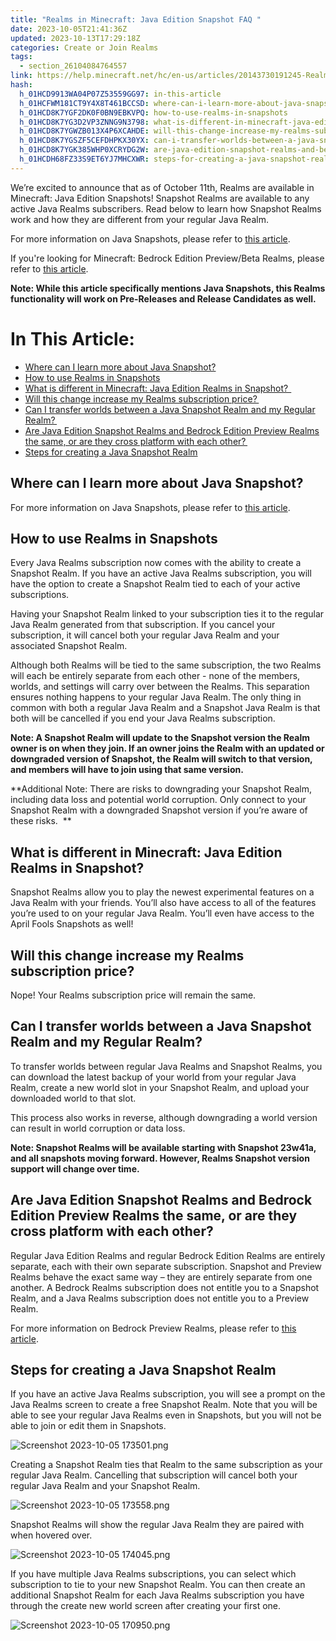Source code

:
 ```yaml
---
title: "Realms in Minecraft: Java Edition Snapshot FAQ "
date: 2023-10-05T21:41:36Z
updated: 2023-10-13T17:29:18Z
categories: Create or Join Realms
tags:
  - section_26104084764557
link: https://help.minecraft.net/hc/en-us/articles/20143730191245-Realms-in-Minecraft-Java-Edition-Snapshot-FAQ
hash:
  h_01HCD9913WA04P07Z53559GG97: in-this-article
  h_01HCFWM181CT9Y4X8T461BCCSD: where-can-i-learn-more-about-java-snapshot
  h_01HCD8K7YGF2DK0F0BN9EBKVPQ: how-to-use-realms-in-snapshots
  h_01HCD8K7YG3D2VP3ZNNG9N3798: what-is-different-in-minecraft-java-edition-realms-in-snapshot
  h_01HCD8K7YGWZB013X4P6XCAHDE: will-this-change-increase-my-realms-subscription-price
  h_01HCD8K7YGSZF5CEFDHPKX30YX: can-i-transfer-worlds-between-a-java-snapshot-realm-and-my-regular-realm
  h_01HCD8K7YGK385WHP0XCRYDG2W: are-java-edition-snapshot-realms-and-bedrock-edition-preview-realms-the-same-or-are-they-cross-platform-with-each-other
  h_01HCDH68FZ33S9ET6YJ7MHCXWR: steps-for-creating-a-java-snapshot-realm
---
```


We’re excited to announce that as of October 11th, Realms are available in Minecraft: Java Edition Snapshots! Snapshot Realms are available to any active Java Realms subscribers. Read below to learn how Snapshot Realms work and how they are different from your regular Java Realm. 

For more information on Java Snapshots, please refer to [this article](../Download-Install/Minecraft-Java-Edition-Snapshot-FAQ.md).

If you're looking for Minecraft: Bedrock Edition Preview/Beta Realms, please refer to [this article](./How-to-Start-a-Minecraft-Preview-Beta-Realm.md).  

**Note: While this article specifically mentions Java Snapshots, this Realms functionality will work on Pre-Releases and Release Candidates as well.**

# In This Article:

- [Where can I learn more about Java Snapshot?](#where-can-i-learn-more-about-java-snapshot)
- [How to use Realms in Snapshots](#how-to-use-realms-in-snapshots)
- [What is different in Minecraft: Java Edition Realms in Snapshot?  ](#what-is-different-in-minecraft-java-edition-realms-in-snapshot)
- [Will this change increase my Realms subscription price? ](#will-this-change-increase-my-realms-subscription-price)
- [Can I transfer worlds between a Java Snapshot Realm and my Regular Realm? ](#can-i-transfer-worlds-between-a-java-snapshot-realm-and-my-regular-realm)
- [Are Java Edition Snapshot Realms and Bedrock Edition Preview Realms the same, or are they cross platform with each other? ](#are-java-edition-snapshot-realms-and-bedrock-edition-preview-realms-the-same-or-are-they-cross-platform-with-each-other)
- [Steps for creating a Java Snapshot Realm](#steps-for-creating-a-java-snapshot-realm)

## Where can I learn more about Java Snapshot?

For more information on Java Snapshots, please refer to [this article](../Download-Install/Minecraft-Java-Edition-Snapshot-FAQ.md).

## How to use Realms in Snapshots

Every Java Realms subscription now comes with the ability to create a Snapshot Realm. If you have an active Java Realms subscription, you will have the option to create a Snapshot Realm tied to each of your active subscriptions.

Having your Snapshot Realm linked to your subscription ties it to the regular Java Realm generated from that subscription. If you cancel your subscription, it will cancel both your regular Java Realm and your associated Snapshot Realm.   

Although both Realms will be tied to the same subscription, the two Realms will each be entirely separate from each other - none of the members, worlds, and settings will carry over between the Realms. This separation ensures nothing happens to your regular Java Realm. The only thing in common with both a regular Java Realm and a Snapshot Java Realm is that both will be cancelled if you end your Java Realms subscription.

**Note: A Snapshot Realm will update to the Snapshot version the Realm owner is on when they join. If an owner joins the Realm with an updated or downgraded version of Snapshot, the Realm will switch to that version, and members will have to join using that same version.**

**Additional Note: There are risks to downgrading your Snapshot Realm, including data loss and potential world corruption. Only connect to your Snapshot Realm with a downgraded Snapshot version if you’re aware of these risks.  **

## What is different in Minecraft: Java Edition Realms in Snapshot?  

Snapshot Realms allow you to play the newest experimental features on a Java Realm with your friends. You’ll also have access to all of the features you’re used to on your regular Java Realm. You’ll even have access to the April Fools Snapshots as well!

## Will this change increase my Realms subscription price? 

Nope! Your Realms subscription price will remain the same.  

## Can I transfer worlds between a Java Snapshot Realm and my Regular Realm? 

To transfer worlds between regular Java Realms and Snapshot Realms, you can download the latest backup of your world from your regular Java Realm, create a new world slot in your Snapshot Realm, and upload your downloaded world to that slot.

This process also works in reverse, although downgrading a world version can result in world corruption or data loss. 

**Note: Snapshot Realms will be available starting with Snapshot 23w41a, and all snapshots moving forward. However, Realms Snapshot version support will change over time.**

## Are Java Edition Snapshot Realms and Bedrock Edition Preview Realms the same, or are they cross platform with each other? 

Regular Java Edition Realms and regular Bedrock Edition Realms are entirely separate, each with their own separate subscription. Snapshot and Preview Realms behave the exact same way – they are entirely separate from one another. A Bedrock Realms subscription does not entitle you to a Snapshot Realm, and a Java Realms subscription does not entitle you to a Preview Realm.  

For more information on Bedrock Preview Realms, please refer to [this article](./How-to-Start-a-Minecraft-Preview-Beta-Realm.md).

## Steps for creating a Java Snapshot Realm

If you have an active Java Realms subscription, you will see a prompt on the Java Realms screen to create a free Snapshot Realm. Note that you will be able to see your regular Java Realms even in Snapshots, but you will not be able to join or edit them in Snapshots.   

![Screenshot 2023-10-05 173501.png](https://minecrafthelp.zendesk.com/hc/article_attachments/20270511282701)

Creating a Snapshot Realm ties that Realm to the same subscription as your regular Java Realm. Cancelling that subscription will cancel both your regular Java Realm and your Snapshot Realm.   

![Screenshot 2023-10-05 173558.png](https://minecrafthelp.zendesk.com/hc/article_attachments/20270527343757)

Snapshot Realms will show the regular Java Realm they are paired with when hovered over.   

![Screenshot 2023-10-05 174045.png](https://minecrafthelp.zendesk.com/hc/article_attachments/20270511304205)

If you have multiple Java Realms subscriptions, you can select which subscription to tie to your new Snapshot Realm. You can then create an additional Snapshot Realm for each Java Realms subscription you have through the create new world screen after creating your first one.  

![Screenshot 2023-10-05 170950.png](https://minecrafthelp.zendesk.com/hc/article_attachments/20270511309709)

..............................

Requirement:
Would you quote everything above from the line containing "Having your Snapshot" down to the line containing "change over time.**"? Include both of those lines and nothing else.

Written solution:
Having your Snapshot Realm linked to your subscription ties it to the regular Java Realm generated from that subscription. If you cancel your subscription, it will cancel both your regular Java Realm and your associated Snapshot Realm.   

Although both Realms will be tied to the same subscription, the two Realms will each be entirely separate from each other - none of the members, worlds, and settings will carry over between the Realms. This separation ensures nothing happens to your regular Java Realm. The only thing in common with both a regular Java Realm and a Snapshot Java Realm is that both will be cancelled if you end your Java Realms subscription.

**Note: A Snapshot Realm will update to the Snapshot version the Realm owner is on when they join. If an owner joins the Realm with an updated or downgraded version of Snapshot, the Realm will switch to that version, and members will have to join using that same version.**

**Additional Note: There are risks to downgrading your Snapshot Realm, including data loss and potential world corruption. Only connect to your Snapshot Realm with a downgraded Snapshot version if you’re aware of these risks.  **

## What is different in Minecraft: Java Edition Realms in Snapshot?  

Snapshot Realms allow you to play the newest experimental features on a Java Realm with your friends. You’ll also have access to all of the features you’re used to on your regular Java Realm. You’ll even have access to the April Fools Snapshots as well!

## Will this change increase my Realms subscription price? 

Nope! Your Realms subscription price will remain the same.  

## Can I transfer worlds between a Java Snapshot Realm and my Regular Realm? 

To transfer worlds between regular Java Realms and Snapshot Realms, you can download the latest backup of your world from your regular Java Realm, create a new world slot in your Snapshot Realm, and upload your downloaded world to that slot.

This process also works in reverse, although downgrading a world version can result in world corruption or data loss. 

**Note: Snapshot Realms will be available starting with Snapshot 23w41a, and all snapshots moving forward. However, Realms Snapshot version support will change over time.**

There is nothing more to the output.